The New Sudoku Players' Forum

Website · by **denis_berthier** » Mon May 13, 2013 10:05 am

THE SUDOKU GREY ZONE

1) The T&E rough classification

I've already written this several times, but it is useful to remind it as a background for the sequel.
All the known (but very probably all the) 9x9 Sudoku puzzles can be solved with at most two levels of T&E (according to my definition of T&E). T&E is a very easy to program procedure and the following rough classification of a puzzle can be computed in a very fast way.

- T&E(0) is the set of puzzles that can be solved by Singles; it is devoid of any interest;
- T&E(1) is the set of puzzles that can be solved by braids and also most of the time by whips; their (unbiased) classification according to the W or B ratings is known in full detail;
- the remaining T&E(2) puzzles can be considered as the hardest ones - in a broad meaning of "hardest".

2) The grey zone

What I now want to introduce is the following:
- the T&E(1) puzzles (except maybe those with the highest B rating) can easily be generated by most of the generators;
- the T&E(2) puzzles are very hard to generate (using a kind of top-down generator, Blue reported that he got only 2 in about 70,000,000 - Blue, I can't find where this was exactly, I'm quite confident in my memory as for the order of magnitude, but correct me if you have a more precise estimate of frequency. Except when very specific patterns allow drastic simplifications, these puzzles are out of reach of even advanced players; we have no means of estimating how frequently such simplifications happen (and, of course, this depends on which set of specific patterns we consider - but here I'd say any pattern can be considered).

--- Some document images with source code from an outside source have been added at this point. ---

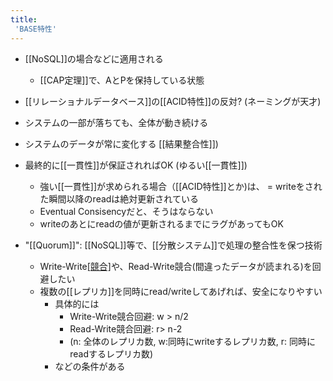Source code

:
 ```yaml
---
title:
 'BASE特性'
---
```


- [[NoSQL]]の場合などに適用される
    - [[CAP定理]]で、AとPを保持している状態
- [[リレーショナルデータベース]]の[[ACID特性]]の反対? (ネーミングが天才)


- システムの一部が落ちても、全体が動き続ける

- システムのデータが常に変化する
[[結果整合性]])
- 最終的に[[一貫性]]が保証されればOK (ゆるい[[一貫性]])
    - 強い[[一貫性]]が求められる場合（[[ACID特性]]とか)は、 = writeをされた瞬間以降のreadは絶対更新されている
    - Eventual Consisencyだと、そうはならない
    - writeのあとにreadの値が更新されるまでにラグがあってもOK
- "[[Quorum]]": [[NoSQL]]等で、[[分散システム]]で処理の整合性を保つ技術
    - Write-Write[[競合]](片方が潰される)や、Read-Write競合(間違ったデータが読まれる)を回避したい
    - 複数の[[レプリカ]]を同時にread/writeしてあげれば、安全になりやすい
        - 具体的には
            - Write-Write競合回避: w > n/2
            - Read-Write競合回避: r> n-2
            - (n: 全体のレプリカ数, w:同時にwriteするレプリカ数, r: 同時にreadするレプリカ数)
        - などの条件がある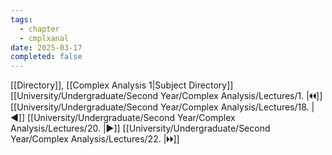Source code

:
```yaml
---
tags:
  - chapter
  - cmplxanal
date: 2025-03-17
completed: false
---
```

[[Directory]], [[Complex Analysis 1|Subject Directory]]
[[University/Undergraduate/Second Year/Complex Analysis/Lectures/1. |🞀🞀]] [[University/Undergraduate/Second Year/Complex Analysis/Lectures/18. |◀]] [[University/Undergraduate/Second Year/Complex Analysis/Lectures/20. |▶]] [[University/Undergraduate/Second Year/Complex Analysis/Lectures/22. |🞂🞂]]
# 
## 
### 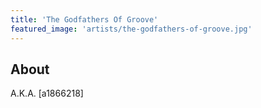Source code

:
 ```yaml
---
title: 'The Godfathers Of Groove'
featured_image: 'artists/the-godfathers-of-groove.jpg'
---
```


## About

A.K.A. [a1866218]
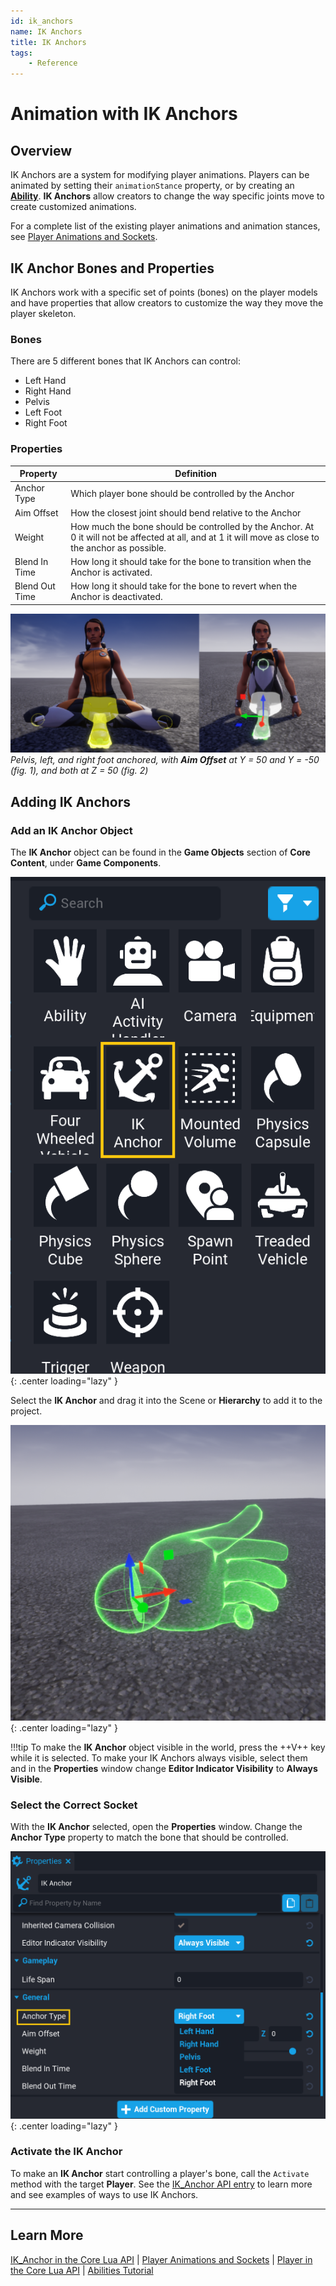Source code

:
 ```yaml
---
id: ik_anchors
name: IK Anchors
title: IK Anchors
tags:
    - Reference
---
```

# Animation with IK Anchors

## Overview

IK Anchors are a system for modifying player animations. Players can be animated by setting their ``animationStance`` property, or by creating an [**Ability**](https://docs.coregames.com/api/ability/). **IK Anchors** allow creators to change the way specific joints move to create customized animations.

For a complete list of the existing player animations and animation stances, see [Player Animations and Sockets](https://docs.coregames.com/api/animations/).

## IK Anchor Bones and Properties

IK Anchors work with a specific set of points (bones) on the player models and have properties that allow creators to customize the way they move the player skeleton.

### Bones

There are 5 different bones that IK Anchors can control:

- Left Hand
- Right Hand
- Pelvis
- Left Foot
- Right Foot

### Properties

| Property | Definition |
| --- | --- |
| Anchor Type | Which player bone should be controlled by the Anchor |
| Aim Offset | How the closest joint should bend relative to the Anchor |
| Weight | How much the bone should be controlled by the Anchor. At 0 it will not be affected at all, and at 1 it will move as close to the anchor as possible. |
| Blend In Time | How long it should take for the bone to transition when the Anchor is activated. |
| Blend Out Time | How long it should take for the bone to revert when the Anchor is deactivated. |

![Aim Offset Relative to IK Anchor](../img/IK/IKAnchors_AimOffset.png)
*Pelvis, left, and right foot anchored, with **Aim Offset** at Y = 50 and Y = -50 (fig. 1), and both at Z = 50 (fig. 2)*
<!-- TODO: @Stanzilla can you make this smaller, like a figcaption element? Do we have a standardized way to do that? -->

## Adding IK Anchors

### Add an IK Anchor Object

The **IK Anchor** object can be found in the **Game Objects** section of **Core Content**, under **Game Components**.

![The IK Anchor object in Game Objects](../img/IK/IKAnchors_FindInGameplayObjects.png){: .center loading="lazy" }

Select the **IK Anchor** and drag it into the Scene or **Hierarchy** to add it to the project.

![The IK Anchor object in World](../img/IK/IKAnchors_LeftHandInWorld.png){: .center loading="lazy" }

!!!tip
    To make the **IK Anchor** object visible in the world, press the ++V++ key while it is selected. To make your IK Anchors always visible, select them and in the **Properties** window change **Editor Indicator Visibility** to **Always Visible**.

### Select the Correct Socket

With the **IK Anchor** selected, open the **Properties** window. Change the **Anchor Type** property to match the bone that should be controlled.

![Anchor Type Property](../img/IK/IKAnchors_AnchorType.png){: .center loading="lazy" }

### Activate the IK Anchor

To make an **IK Anchor** start controlling a player's bone, call the ``Activate`` method with the target **Player**. See the [IK_Anchor API entry](https://docs.coregames.com/api/ikanchor/) to learn more and see examples of ways to use IK Anchors.

---
## Learn More

[IK_Anchor in the Core Lua API](https://docs.coregames.com/api/ikanchor/) | [Player Animations and Sockets](https://docs.coregames.com/api/animations/) | [Player in the Core Lua API](https://docs.coregames.com/api/player/) | [Abilities Tutorial](abilities.md)
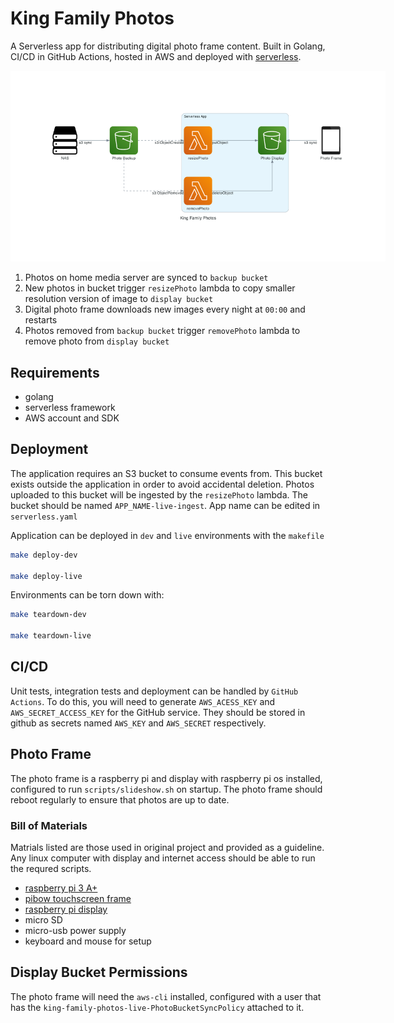 # King Family Photos

A Serverless app for distributing digital photo frame content. Built in Golang, CI/CD in GitHub Actions, hosted in AWS and deployed with [serverless](https://www.serverless.com/).

<img src="docs/diagrams/king_family_photos.png" alt="high level infrastructure diagram"
style="max-width:600px;">

1. Photos on home media server are synced to `backup bucket`
1. New photos in bucket trigger `resizePhoto` lambda to copy smaller resolution version of image to `display bucket`
1. Digital photo frame downloads new images every night at `00:00` and restarts
1. Photos removed from `backup bucket` trigger `removePhoto` lambda to remove photo from `display bucket`

## Requirements

- golang
- serverless framework
- AWS account and SDK

## Deployment

The application requires an S3 bucket to consume events from. This bucket exists outside the application in order to avoid accidental deletion. Photos uploaded to this bucket will be ingested by the `resizePhoto` lambda. The bucket should be named `APP_NAME-live-ingest`. App name can be edited in `serverless.yaml`

Application can be deployed in `dev` and `live` environments with the `makefile`

```bash
make deploy-dev

make deploy-live
```

Environments can be torn down with:

```bash
make teardown-dev

make teardown-live
```

## CI/CD

Unit tests, integration tests and deployment can be handled by `GitHub Actions`. To do this, you will need to generate `AWS_ACESS_KEY` and `AWS_SECRET_ACCESS_KEY` for the GitHub service. They should be stored in github as secrets named `AWS_KEY` and `AWS_SECRET` respectively.

## Photo Frame

The photo frame is a raspberry pi and display with raspberry pi os installed, configured to run `scripts/slideshow.sh` on startup. The photo frame should reboot regularly to ensure that photos are up to date.

### Bill of Materials

Matrials listed are those used in original project and provided as a guideline. Any linux computer with display and internet access should be able to run the requred scripts.

- [raspberry pi 3 A+](https://thepihut.com/products/raspberry-pi-3-model-a-plus?variant=13584708763710&currency=GBP&utm_medium=product_sync&utm_source=google&utm_content=sag_organic&utm_campaign=sag_organic&gad_source=1&gclid=CjwKCAjwzIK1BhAuEiwAHQmU3gK1jxzDaA6VRVTLlTprheUi7p_0XxGUF0SXrxza_1SNpiqLLVX6sRoCH4QQAvD_BwE)
- [pibow touchscreen frame](https://shop.pimoroni.com/products/raspberry-pi-7-touchscreen-display-frame?variant=6337432321)
- [raspberry pi display](https://shop.pimoroni.com/products/raspberry-pi-7-touchscreen-display-with-frame?variant=2677960835082)
- micro SD
- micro-usb power supply
- keyboard and mouse for setup

## Display Bucket Permissions

The photo frame will need the `aws-cli` installed, configured with a user that has the
`king-family-photos-live-PhotoBucketSyncPolicy` attached to it.
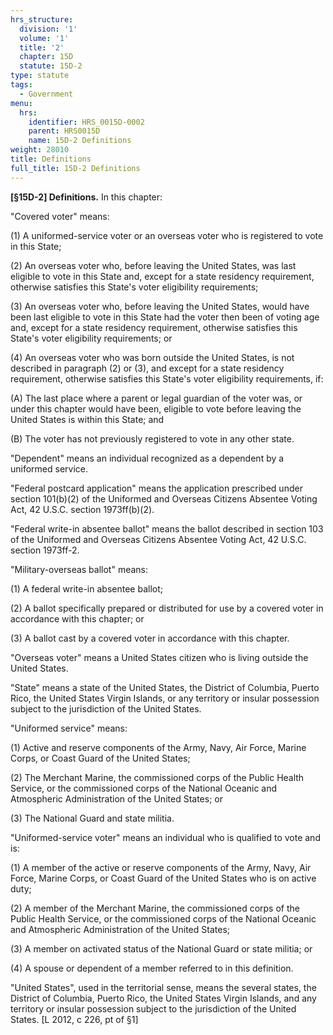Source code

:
 ```yaml
---
hrs_structure:
  division: '1'
  volume: '1'
  title: '2'
  chapter: 15D
  statute: 15D-2
type: statute
tags:
  - Government
menu:
  hrs:
    identifier: HRS_0015D-0002
    parent: HRS0015D
    name: 15D-2 Definitions
weight: 28010
title: Definitions
full_title: 15D-2 Definitions
---
```

**[§15D-2] Definitions.** In this chapter:

"Covered voter" means:

(1) A uniformed-service voter or an overseas voter who is registered to vote in this State;

(2) An overseas voter who, before leaving the United States, was last eligible to vote in this State and, except for a state residency requirement, otherwise satisfies this State's voter eligibility requirements;

(3) An overseas voter who, before leaving the United States, would have been last eligible to vote in this State had the voter then been of voting age and, except for a state residency requirement, otherwise satisfies this State's voter eligibility requirements; or

(4) An overseas voter who was born outside the United States, is not described in paragraph (2) or (3), and except for a state residency requirement, otherwise satisfies this State's voter eligibility requirements, if:

(A) The last place where a parent or legal guardian of the voter was, or under this chapter would have been, eligible to vote before leaving the United States is within this State; and

(B) The voter has not previously registered to vote in any other state.

"Dependent" means an individual recognized as a dependent by a uniformed service.

"Federal postcard application" means the application prescribed under section 101(b)(2) of the Uniformed and Overseas Citizens Absentee Voting Act, 42 U.S.C. section 1973ff(b)(2).

"Federal write-in absentee ballot" means the ballot described in section 103 of the Uniformed and Overseas Citizens Absentee Voting Act, 42 U.S.C. section 1973ff-2.

"Military-overseas ballot" means:

(1) A federal write-in absentee ballot;

(2) A ballot specifically prepared or distributed for use by a covered voter in accordance with this chapter; or

(3) A ballot cast by a covered voter in accordance with this chapter.

"Overseas voter" means a United States citizen who is living outside the United States.

"State" means a state of the United States, the District of Columbia, Puerto Rico, the United States Virgin Islands, or any territory or insular possession subject to the jurisdiction of the United States.

"Uniformed service" means:

(1) Active and reserve components of the Army, Navy, Air Force, Marine Corps, or Coast Guard of the United States;

(2) The Merchant Marine, the commissioned corps of the Public Health Service, or the commissioned corps of the National Oceanic and Atmospheric Administration of the United States; or

(3) The National Guard and state militia.

"Uniformed-service voter" means an individual who is qualified to vote and is:

(1) A member of the active or reserve components of the Army, Navy, Air Force, Marine Corps, or Coast Guard of the United States who is on active duty;

(2) A member of the Merchant Marine, the commissioned corps of the Public Health Service, or the commissioned corps of the National Oceanic and Atmospheric Administration of the United States;

(3) A member on activated status of the National Guard or state militia; or

(4) A spouse or dependent of a member referred to in this definition.

"United States", used in the territorial sense, means the several states, the District of Columbia, Puerto Rico, the United States Virgin Islands, and any territory or insular possession subject to the jurisdiction of the United States. [L 2012, c 226, pt of §1]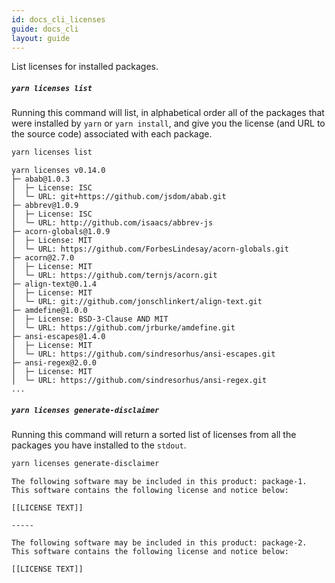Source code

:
 ```yaml
---
id: docs_cli_licenses
guide: docs_cli
layout: guide
---
```


<p class="lead">List licenses for installed packages.</p>

##### `yarn licenses list` <a class="toc" id="toc-yarn-licenses-list" href="#toc-yarn-licenses-list"></a>

Running this command will list, in alphabetical order all of the packages that
were installed by `yarn` or `yarn install`, and give you the license (and URL
to the source code) associated with each package.

```sh
yarn licenses list
```

```
yarn licenses v0.14.0
├─ abab@1.0.3
│  ├─ License: ISC
│  └─ URL: git+https://github.com/jsdom/abab.git
├─ abbrev@1.0.9
│  ├─ License: ISC
│  └─ URL: http://github.com/isaacs/abbrev-js
├─ acorn-globals@1.0.9
│  ├─ License: MIT
│  └─ URL: https://github.com/ForbesLindesay/acorn-globals.git
├─ acorn@2.7.0
│  ├─ License: MIT
│  └─ URL: https://github.com/ternjs/acorn.git
├─ align-text@0.1.4
│  ├─ License: MIT
│  └─ URL: git://github.com/jonschlinkert/align-text.git
├─ amdefine@1.0.0
│  ├─ License: BSD-3-Clause AND MIT
│  └─ URL: https://github.com/jrburke/amdefine.git
├─ ansi-escapes@1.4.0
│  ├─ License: MIT
│  └─ URL: https://github.com/sindresorhus/ansi-escapes.git
├─ ansi-regex@2.0.0
│  ├─ License: MIT
│  └─ URL: https://github.com/sindresorhus/ansi-regex.git
...
```

##### `yarn licenses generate-disclaimer` <a class="toc" id="toc-yarn-licenses-generate-disclaimer" href="#toc-yarn-licenses-generate-disclaimer"></a>

Running this command will return a sorted list of licenses from all the
packages you have installed to the `stdout`.

```sh
yarn licenses generate-disclaimer
```

```
The following software may be included in this product: package-1. This software contains the following license and notice below:

[[LICENSE TEXT]]

-----

The following software may be included in this product: package-2. This software contains the following license and notice below:

[[LICENSE TEXT]]
```
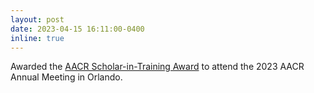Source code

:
 ```yaml
---
layout: post
date: 2023-04-15 16:11:00-0400
inline: true
---
```


Awarded the [AACR Scholar-in-Training Award](https://www.aacr.org/wp-content/uploads/2022/09/22AM_Awardees_List_forAACRWebsite.pdf) to attend the 2023 AACR Annual Meeting in Orlando.
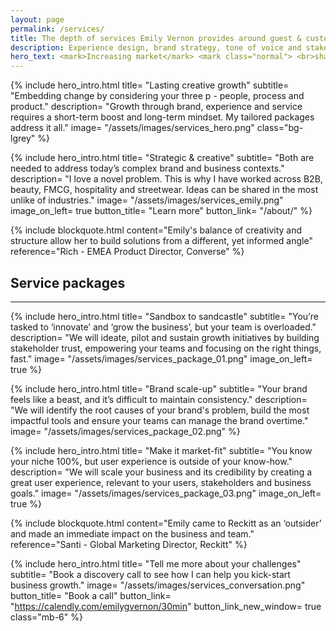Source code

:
 ```yaml
---
layout: page
permalink: /services/
title: The depth of services Emily Vernon provides around guest & customer experience
description: Experience design, brand strategy, tone of voice and stakeholder management are used to complete projects of varying needs.
hero_text: <mark>Increasing market</mark> <mark class="normal"> <br>share, awareness &</mark><br><mark>customer satisfaction</mark>
---
```


<!-- {% include section_icons.html 
titles="Potential, Prioritise, Pilot, Scale" 
icons="Discover, Define, Design, Validate" 
breakout=true %} -->

{% include hero_intro.html
title= "Lasting creative growth"
subtitle= "Embedding change by considering your three p - people, process and product."
description= "Growth through brand, experience and service requires a short-term boost and long-term mindset. My tailored packages address it all."
image= "/assets/images/services_hero.png"
class="bg-lgrey"
%}

{% include hero_intro.html
title= "Strategic & creative"
subtitle= "Both are needed to address today’s complex brand and business contexts."
description= "I love a novel problem. This is why I have worked across B2B, beauty, FMCG, hospitality and streetwear. Ideas can be shared in the most unlike of industries."
image= "/assets/images/services_emily.png"
image_on_left= true
button_title= "Learn more" 
button_link= "/about/"
%}

{% include blockquote.html 
content="Emily's balance of creativity and structure allow her to build solutions from a different, yet informed angle" 
reference="Rich - EMEA Product Director, Converse"
%}

## Service packages

---

{% include hero_intro.html
title= "Sandbox to sandcastle"
subtitle= "You’re tasked to ‘innovate’ and ‘grow the business’, but your team is overloaded."
description= "We will ideate, pilot and sustain growth initiatives by building stakeholder trust, empowering your teams and focusing on the right things, fast."
image= "/assets/images/services_package_01.png"
image_on_left= true
%}

{% include hero_intro.html
title= "Brand scale-up"
subtitle= "Your brand feels like a beast, and it’s difficult to maintain consistency."
description= "We will identify the root causes of your brand's problem, build the most impactful tools and ensure your teams can manage the brand overtime."
image= "/assets/images/services_package_02.png"
%}

{% include hero_intro.html
title= "Make it market-fit"
subtitle= "You know your niche 100%, but user experience is outside of your know-how."
description= "We will scale your business and its credibility by creating a great user experience, relevant to your users, stakeholders and business goals."
image= "/assets/images/services_package_03.png"
image_on_left= true
%}

{% include blockquote.html 
content="Emily came to Reckitt as an ‘outsider’ and made an immediate impact on the business and team." 
reference="Santi - Global Marketing Director, Reckitt"
%}


{% include hero_intro.html
title= "Tell me more about your challenges"
subtitle= "Book a discovery call to see how I can help you kick-start business growth."
image= "/assets/images/services_conversation.png"
button_title= "Book a call" button_link= "https://calendly.com/emilygvernon/30min"
button_link_new_window= true
class="mb-6"
%}
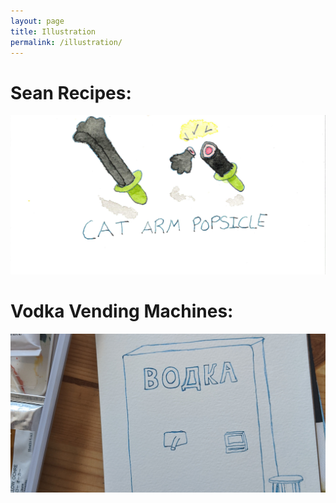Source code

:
 ```yaml
---
layout: page
title: Illustration
permalink: /illustration/
---
```

Sean Recipes:
=============
[<img src="/img/cat_arm_popsicle_icon.jpg">](/illustration/sean_recipes/index.html)


Vodka Vending Machines:
=======================
[<img src="/img/vodka_vending_machine_russia_draft_icon.jpg">](/illustration/vodka_vending_machines/index.html)
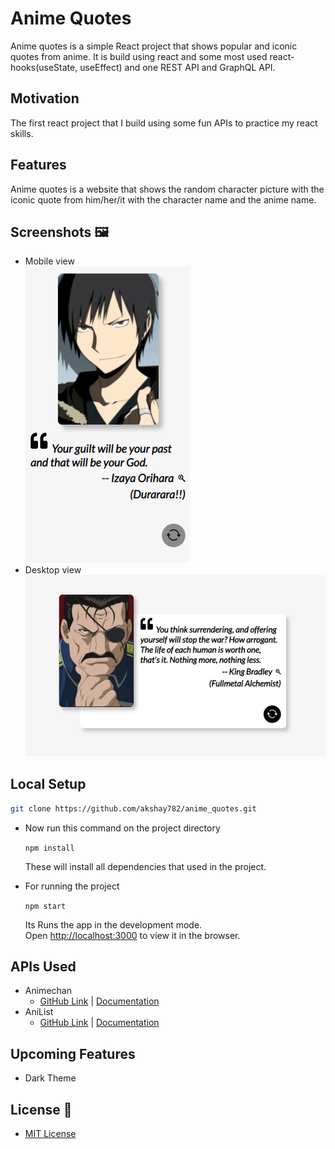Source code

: # Anime Quotes

Anime quotes is a simple React project that shows popular and iconic quotes from anime. It is build using react and some most used react-hooks(useState, useEffect) and one REST API and GraphQL API.

## Motivation

The first react project that I build using some fun APIs to practice my react skills.

## Features

Anime quotes is a website that shows the random character picture with the iconic quote from him/her/it with the character name and the anime name.

## Screenshots 🖼

- Mobile view \
  ![mobile_view](/src/images/mobile_01.png)
- Desktop view \
  ![desktop_view](/src/images/desktop_01.png)

## Local Setup

```bash
git clone https://github.com/akshay782/anime_quotes.git
```

- Now run this command on the project directory

  `npm install`

  These will install all dependencies that used in the project.

- For running the project

  `npm start`

  Its Runs the app in the development mode.\
  Open [http://localhost:3000](http://localhost:3000) to view it in the browser.

## APIs Used

- Animechan
  - [GitHub Link](https://github.com/rocktimsaikia/anime-chan) | [Documentation](https://animechan.vercel.app/)
- AniList
  - [GitHub Link](https://github.com/AniList/ApiV2-GraphQL-Docs) | [Documentation](https://anilist.gitbook.io/anilist-apiv2-docs/)

## Upcoming Features

- Dark Theme

## License 📃

- [MIT License](/LICENSE)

Strangely enough, very hard puzzles - satisfying conditions much more restrictive than being in T&E(2) and therefore still rarer - have been the topic of much research and have led to substantial lists of "hardest". They have also led to the discovery and study of exotic patterns. But no specific effort has been dedicated to the grey zone; as a result, we have little knowledge about it.

What I'll call the grey zone is the fuzzy border between T&E(1) and T&E(2) - let's say, in terms of SER, between 9.0 and 10.5 (but SER has its own limitations and these bounds are fuzzy also). I call a puzzle in the grey zone a grey puzzle. "Grey puzzle" remains a fuzzy concept.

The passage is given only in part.